Our aim is to build fair, effective and accessible justice services, which contribute towards a safe and secure society and protect the rights of citizens; and to modernise the law and constitution.
It is our core business now to deliver those fundamentals - justice, rights and constitutional reform.
| If you have any comments on our change programme please email the Change Team. |
Since 1997 the LCD has grown from a small, quiet department run by lawyers and focussed on the legal professions, to a central Whitehall department with such important responsibilities that we are now virtually the Department for Justice, Rights and the Constitution. Although this may not be our name, it is now our core business to deliver those fundamentals - justice, rights and constitutional reform.
The Department has taken on an ever-expanding remit, with only modest increases in resources, so that a major change programme is required to refocuss the work of the whole Department. It is only on the basis of that change programme that we can expect to get the resources we need to do the job we want to do; and effectively to tackle the even bigger tasks ahead than those we have handled already.
Slide showing the added responsibilities
LCD has already had some real achievements:
Reforming the civil justice system.
Making substantial improvements to the legal aid system - for the customers and for the taxpayer.
Devising and rolling out the Community Legal Service throughout England and Wales - a highly innovative concept of government working in partnership with local authorities, legal professionals and charities.
We have introduced the Criminal Defence Service; and CAFCASS for children in court; and the Public Guardianship Office.
We have managed a big increase in judicial appointments and set up the Judicial Appointments Commissioner.
We are on the way to major reform of the tribunals system.
The Court Service has also made real progress:
in improving the quality and efficiency of the courts and responded to massive expansion in immigration and asylum work.
It has introduced some innovative new services - particularly Money Claim on line and Xhibit, which are admired across Europe.
It has had extraordinary success so far as CharterMark is concerned and aims for all courts to be accredited within the next two years.
This has all been achieved without any basic changes to how the LCD works. We have just 'bolted on' new roles and added a corporate board based on individual functions. We have been "making it work".
But just "making it work" is not a strategy for the future. That's not how to build a Department able meet the Government's delivery agenda and match the best in the modern Civil Service.
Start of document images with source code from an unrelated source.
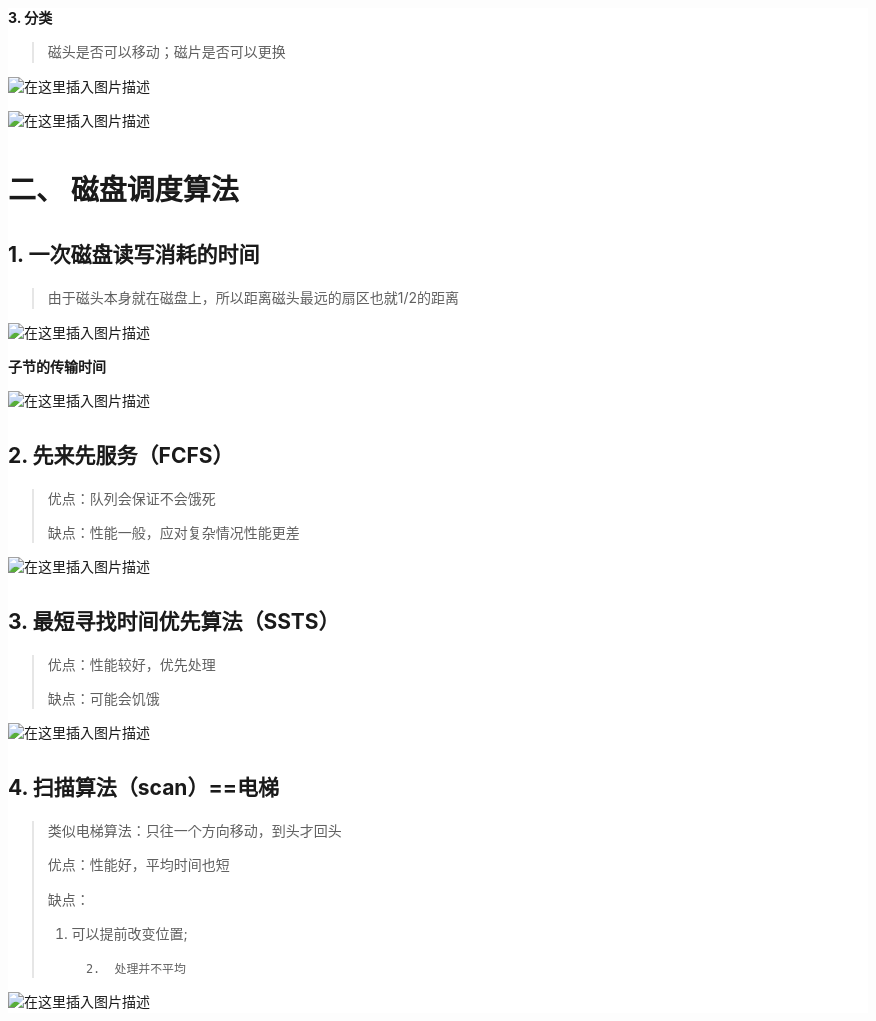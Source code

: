 **3. 分类**

> 磁头是否可以移动；磁片是否可以更换

![在这里插入图片描述](https://img-blog.csdnimg.cn/202005271833589.png?x-oss-process=image/watermark,type_ZmFuZ3poZW5naGVpdGk,shadow_10,text_aHR0cHM6Ly9ibG9nLmNzZG4ubmV0L3dlaXhpbl80MzkxNDYwNA==,size_16,color_FFFFFF,t_70)

![在这里插入图片描述](https://img-blog.csdnimg.cn/20200527183434406.png?x-oss-process=image/watermark,type_ZmFuZ3poZW5naGVpdGk,shadow_10,text_aHR0cHM6Ly9ibG9nLmNzZG4ubmV0L3dlaXhpbl80MzkxNDYwNA==,size_16,color_FFFFFF,t_70)

# 二、 磁盘调度算法

## 1. 一次磁盘读写消耗的时间

> 由于磁头本身就在磁盘上，所以距离磁头最远的扇区也就1/2的距离

![在这里插入图片描述](https://img-blog.csdnimg.cn/20200527185033126.png?x-oss-process=image/watermark,type_ZmFuZ3poZW5naGVpdGk,shadow_10,text_aHR0cHM6Ly9ibG9nLmNzZG4ubmV0L3dlaXhpbl80MzkxNDYwNA==,size_16,color_FFFFFF,t_70)

**子节的传输时间**

![在这里插入图片描述](https://img-blog.csdnimg.cn/20200527185119780.png?x-oss-process=image/watermark,type_ZmFuZ3poZW5naGVpdGk,shadow_10,text_aHR0cHM6Ly9ibG9nLmNzZG4ubmV0L3dlaXhpbl80MzkxNDYwNA==,size_16,color_FFFFFF,t_70)

## 2. 先来先服务（FCFS）

> 优点：队列会保证不会饿死
>
> 缺点：性能一般，应对复杂情况性能更差

![在这里插入图片描述](https://img-blog.csdnimg.cn/20200527192035648.png?x-oss-process=image/watermark,type_ZmFuZ3poZW5naGVpdGk,shadow_10,text_aHR0cHM6Ly9ibG9nLmNzZG4ubmV0L3dlaXhpbl80MzkxNDYwNA==,size_16,color_FFFFFF,t_70)

## 3. 最短寻找时间优先算法（SSTS）

> 优点：性能较好，优先处理
>
> 缺点：可能会饥饿

![在这里插入图片描述](https://img-blog.csdnimg.cn/20200527192305288.png?x-oss-process=image/watermark,type_ZmFuZ3poZW5naGVpdGk,shadow_10,text_aHR0cHM6Ly9ibG9nLmNzZG4ubmV0L3dlaXhpbl80MzkxNDYwNA==,size_16,color_FFFFFF,t_70)

## 4. 扫描算法（scan）==电梯

> 类似电梯算法：只往一个方向移动，到头才回头
>
> 优点：性能好，平均时间也短
>
> 缺点：
>
> 1.  可以提前改变位置;
>
> 			2.  处理并不平均

 ![在这里插入图片描述](https://img-blog.csdnimg.cn/20200527193037761.png?x-oss-process=image/watermark,type_ZmFuZ3poZW5naGVpdGk,shadow_10,text_aHR0cHM6Ly9ibG9nLmNzZG4ubmV0L3dlaXhpbl80MzkxNDYwNA==,size_16,color_FFFFFF,t_70)
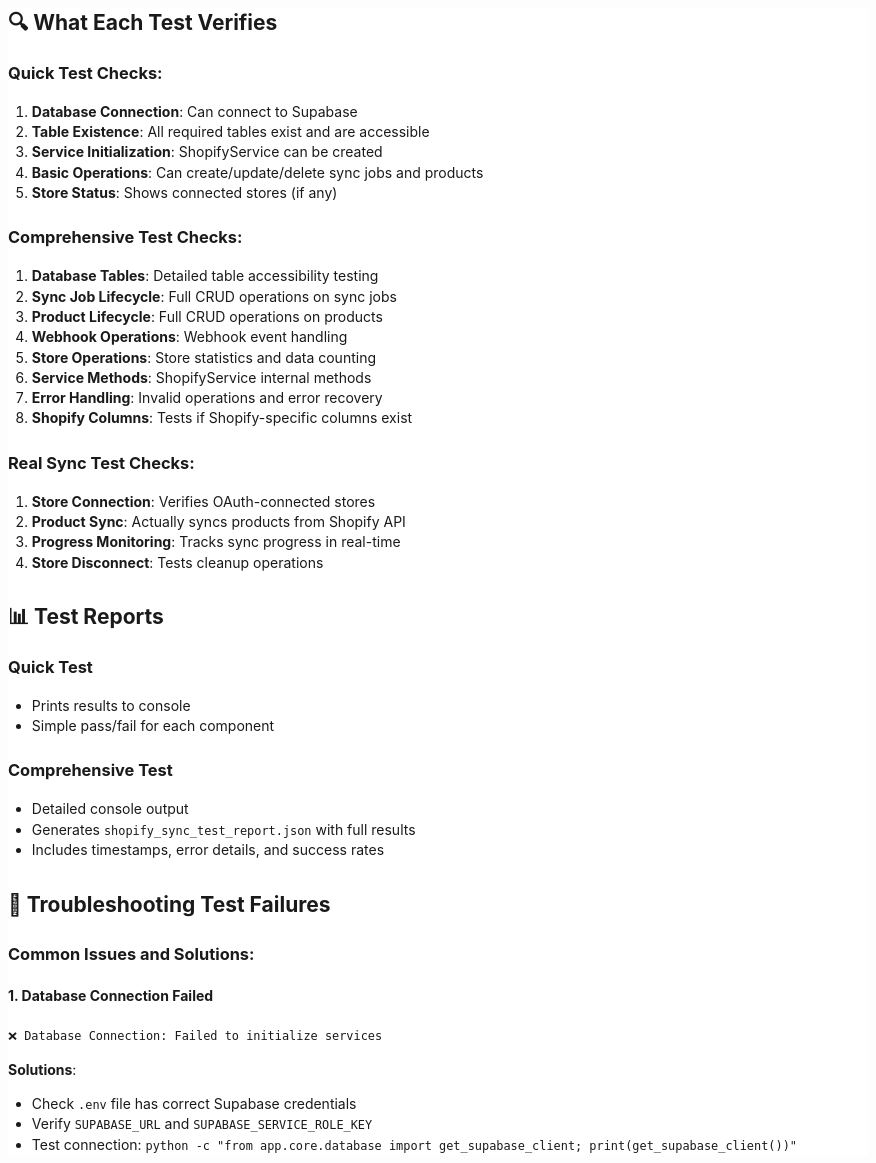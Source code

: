## 🔍 What Each Test Verifies

### Quick Test Checks:
1. **Database Connection**: Can connect to Supabase
2. **Table Existence**: All required tables exist and are accessible
3. **Service Initialization**: ShopifyService can be created
4. **Basic Operations**: Can create/update/delete sync jobs and products
5. **Store Status**: Shows connected stores (if any)

### Comprehensive Test Checks:
1. **Database Tables**: Detailed table accessibility testing
2. **Sync Job Lifecycle**: Full CRUD operations on sync jobs
3. **Product Lifecycle**: Full CRUD operations on products
4. **Webhook Operations**: Webhook event handling
5. **Store Operations**: Store statistics and data counting
6. **Service Methods**: ShopifyService internal methods
7. **Error Handling**: Invalid operations and error recovery
8. **Shopify Columns**: Tests if Shopify-specific columns exist

### Real Sync Test Checks:
1. **Store Connection**: Verifies OAuth-connected stores
2. **Product Sync**: Actually syncs products from Shopify API
3. **Progress Monitoring**: Tracks sync progress in real-time
4. **Store Disconnect**: Tests cleanup operations

## 📊 Test Reports

### Quick Test
- Prints results to console
- Simple pass/fail for each component

### Comprehensive Test
- Detailed console output
- Generates `shopify_sync_test_report.json` with full results
- Includes timestamps, error details, and success rates

## 🐛 Troubleshooting Test Failures

### Common Issues and Solutions:

#### 1. Database Connection Failed
```
❌ Database Connection: Failed to initialize services
```
**Solutions**:
- Check `.env` file has correct Supabase credentials
- Verify `SUPABASE_URL` and `SUPABASE_SERVICE_ROLE_KEY`
- Test connection: `python -c "from app.core.database import get_supabase_client; print(get_supabase_client())"`
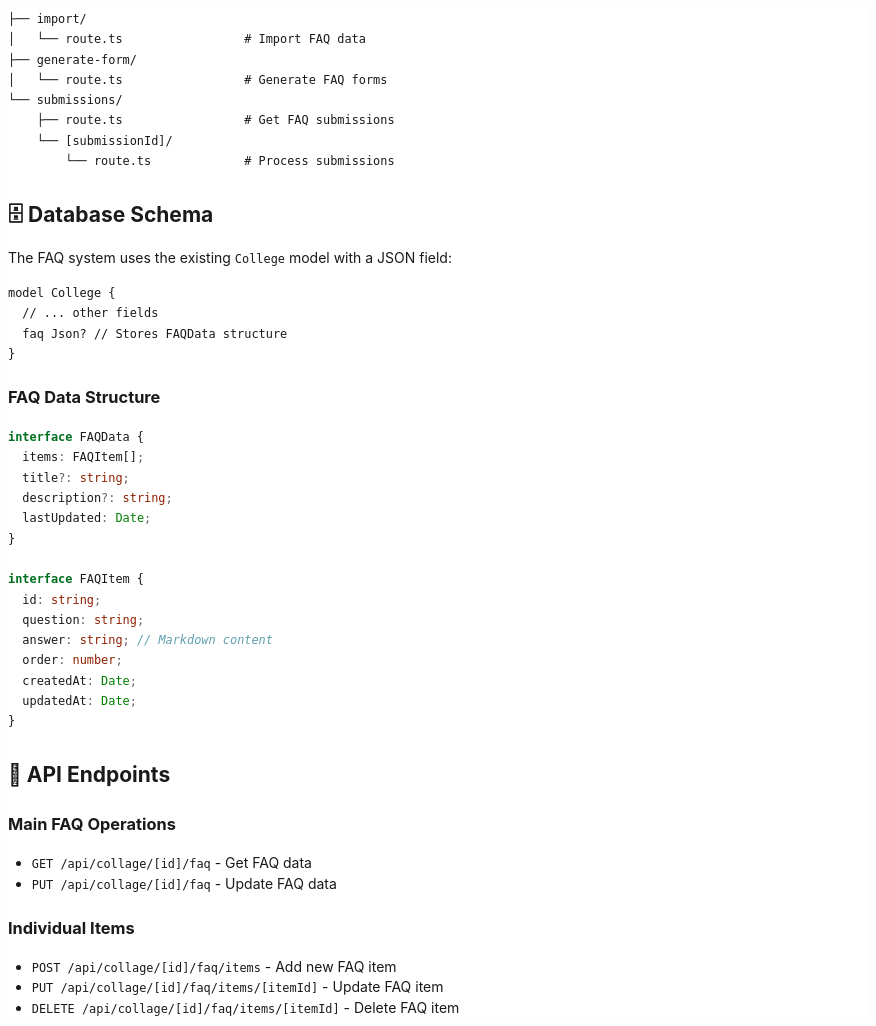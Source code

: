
 ```
├── import/
│   └── route.ts                 # Import FAQ data
├── generate-form/
│   └── route.ts                 # Generate FAQ forms
└── submissions/
    ├── route.ts                 # Get FAQ submissions
    └── [submissionId]/
        └── route.ts             # Process submissions
```

## 🗄️ Database Schema

The FAQ system uses the existing `College` model with a JSON field:

```prisma
model College {
  // ... other fields
  faq Json? // Stores FAQData structure
}
```

### FAQ Data Structure

```typescript
interface FAQData {
  items: FAQItem[];
  title?: string;
  description?: string;
  lastUpdated: Date;
}

interface FAQItem {
  id: string;
  question: string;
  answer: string; // Markdown content
  order: number;
  createdAt: Date;
  updatedAt: Date;
}
```

## 🔧 API Endpoints

### Main FAQ Operations
- `GET /api/collage/[id]/faq` - Get FAQ data
- `PUT /api/collage/[id]/faq` - Update FAQ data

### Individual Items
- `POST /api/collage/[id]/faq/items` - Add new FAQ item
- `PUT /api/collage/[id]/faq/items/[itemId]` - Update FAQ item
- `DELETE /api/collage/[id]/faq/items/[itemId]` - Delete FAQ item
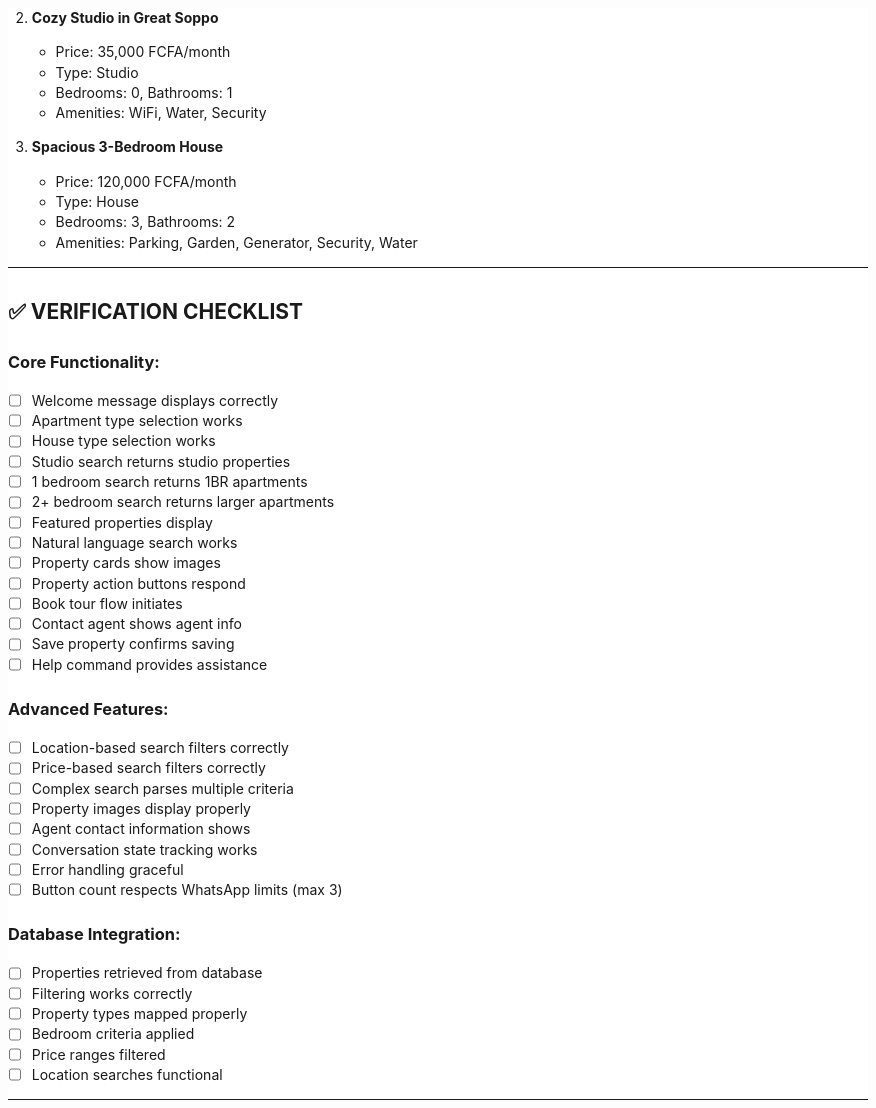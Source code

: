 2. **Cozy Studio in Great Soppo**
   - Price: 35,000 FCFA/month
   - Type: Studio
   - Bedrooms: 0, Bathrooms: 1
   - Amenities: WiFi, Water, Security

3. **Spacious 3-Bedroom House**
   - Price: 120,000 FCFA/month
   - Type: House
   - Bedrooms: 3, Bathrooms: 2
   - Amenities: Parking, Garden, Generator, Security, Water

---

## ✅ **VERIFICATION CHECKLIST**

### **Core Functionality:**
- [ ] Welcome message displays correctly
- [ ] Apartment type selection works
- [ ] House type selection works
- [ ] Studio search returns studio properties
- [ ] 1 bedroom search returns 1BR apartments
- [ ] 2+ bedroom search returns larger apartments
- [ ] Featured properties display
- [ ] Natural language search works
- [ ] Property cards show images
- [ ] Property action buttons respond
- [ ] Book tour flow initiates
- [ ] Contact agent shows agent info
- [ ] Save property confirms saving
- [ ] Help command provides assistance

### **Advanced Features:**
- [ ] Location-based search filters correctly
- [ ] Price-based search filters correctly
- [ ] Complex search parses multiple criteria
- [ ] Property images display properly
- [ ] Agent contact information shows
- [ ] Conversation state tracking works
- [ ] Error handling graceful
- [ ] Button count respects WhatsApp limits (max 3)

### **Database Integration:**
- [ ] Properties retrieved from database
- [ ] Filtering works correctly
- [ ] Property types mapped properly
- [ ] Bedroom criteria applied
- [ ] Price ranges filtered
- [ ] Location searches functional

---
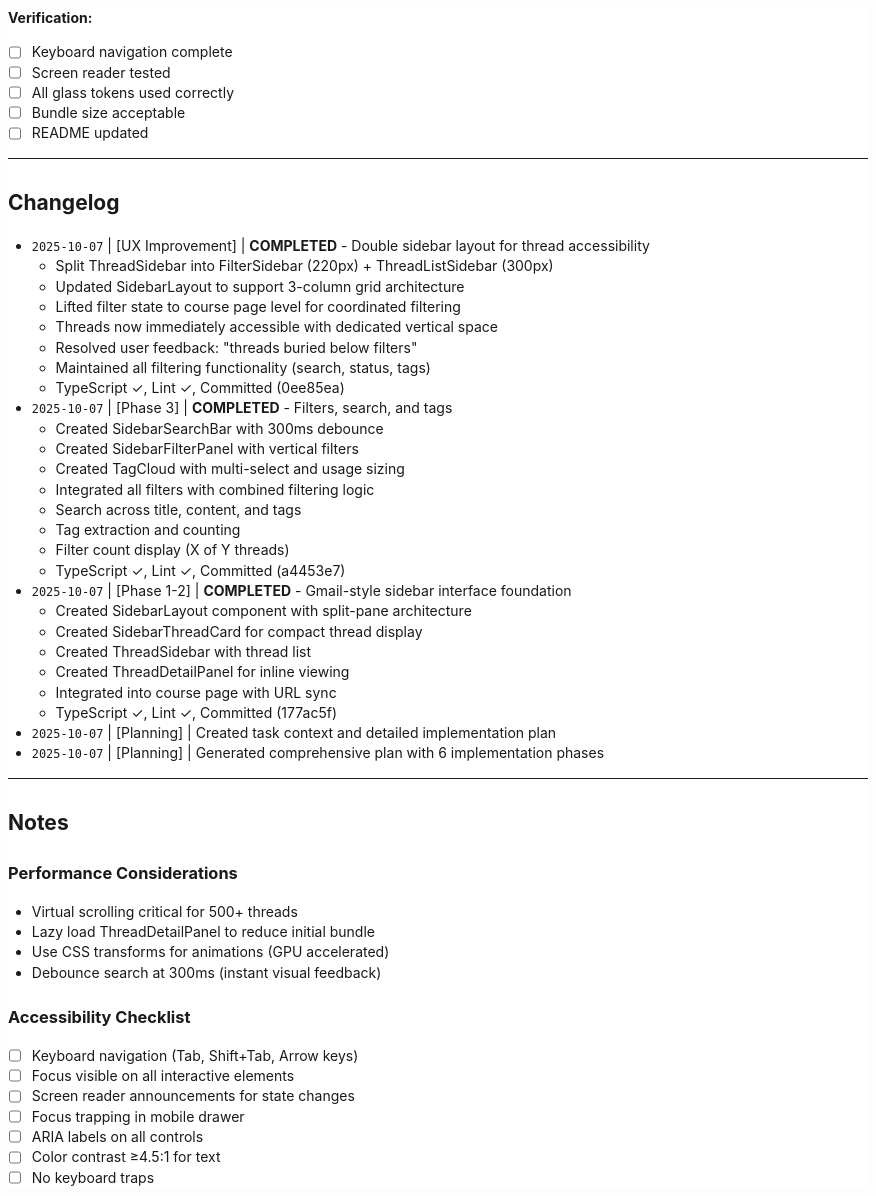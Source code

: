 **Verification:**
- [ ] Keyboard navigation complete
- [ ] Screen reader tested
- [ ] All glass tokens used correctly
- [ ] Bundle size acceptable
- [ ] README updated

---

## Changelog

- `2025-10-07` | [UX Improvement] | **COMPLETED** - Double sidebar layout for thread accessibility
  - Split ThreadSidebar into FilterSidebar (220px) + ThreadListSidebar (300px)
  - Updated SidebarLayout to support 3-column grid architecture
  - Lifted filter state to course page level for coordinated filtering
  - Threads now immediately accessible with dedicated vertical space
  - Resolved user feedback: "threads buried below filters"
  - Maintained all filtering functionality (search, status, tags)
  - TypeScript ✓, Lint ✓, Committed (0ee85ea)
- `2025-10-07` | [Phase 3] | **COMPLETED** - Filters, search, and tags
  - Created SidebarSearchBar with 300ms debounce
  - Created SidebarFilterPanel with vertical filters
  - Created TagCloud with multi-select and usage sizing
  - Integrated all filters with combined filtering logic
  - Search across title, content, and tags
  - Tag extraction and counting
  - Filter count display (X of Y threads)
  - TypeScript ✓, Lint ✓, Committed (a4453e7)
- `2025-10-07` | [Phase 1-2] | **COMPLETED** - Gmail-style sidebar interface foundation
  - Created SidebarLayout component with split-pane architecture
  - Created SidebarThreadCard for compact thread display
  - Created ThreadSidebar with thread list
  - Created ThreadDetailPanel for inline viewing
  - Integrated into course page with URL sync
  - TypeScript ✓, Lint ✓, Committed (177ac5f)
- `2025-10-07` | [Planning] | Created task context and detailed implementation plan
- `2025-10-07` | [Planning] | Generated comprehensive plan with 6 implementation phases

---

## Notes

### Performance Considerations
- Virtual scrolling critical for 500+ threads
- Lazy load ThreadDetailPanel to reduce initial bundle
- Use CSS transforms for animations (GPU accelerated)
- Debounce search at 300ms (instant visual feedback)

### Accessibility Checklist
- [ ] Keyboard navigation (Tab, Shift+Tab, Arrow keys)
- [ ] Focus visible on all interactive elements
- [ ] Screen reader announcements for state changes
- [ ] Focus trapping in mobile drawer
- [ ] ARIA labels on all controls
- [ ] Color contrast ≥4.5:1 for text
- [ ] No keyboard traps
It's not how to build a Department where people want to work.
Our staff told us there has to be a step change in how the Department works if they are to be confident that LCD can tackle even more challenges in the future.
In particular staff are seeking:
strategic vision and stronger leadership
clear priorities matched to resources
increased capacity to deliver
a united, coherent organisation
So, in July 2002, as a result of our increased Departmental responsibilities and feedback from our staff, the LCD Corporate Board initiated the Departmental Change Programme. The Office of Public Services Reform was invited to help us and to consult with our customers and stakeholders, our partners in the justice system and members of staff from around the Department.
The OPSR Change Team reported to the Board in October 2002. Their proposals were radical: and their proposals are now ours. Our aim is to create a positive and exciting future for the LCD and a step-change in customer service - not just to address the shortcomings we have already identified.
The proposals build on our strengths:
Our aim is to change the culture of the whole Department. We must:
become better at understanding what our various customers need and want - not just in day-to-day delivery - but in longer term planning and strategy to recognise and predict the trends and changes which will affect what our customers should be able to expect from us;
drive up customer satisfaction with our services by bringing our operational units closer together and focussing them on common issues and high standards of delivery. This includes the Court Service - and then the new unified courts structure and the Legal Services Commission, the Public Guardianship Office and CAFCASS; and through them, and directly, all the others who help in the private and public sectors;
build and sustain more effective relationships with our key stakeholders. This includes No 10, the Treasury and other Government departments so that we are successful in Spending Reviews and in continuing to attract high calibre people to the Department, and in enabling LCD staff to develop their careers around Whitehall; and
we need not just to manage but to develop our relationship with the judiciary and the legal professions. Uniquely for any department of Government we stand at the frontier of the relationship between two arms of the State - the executive and the judiciary: a relationship of independence and partnership.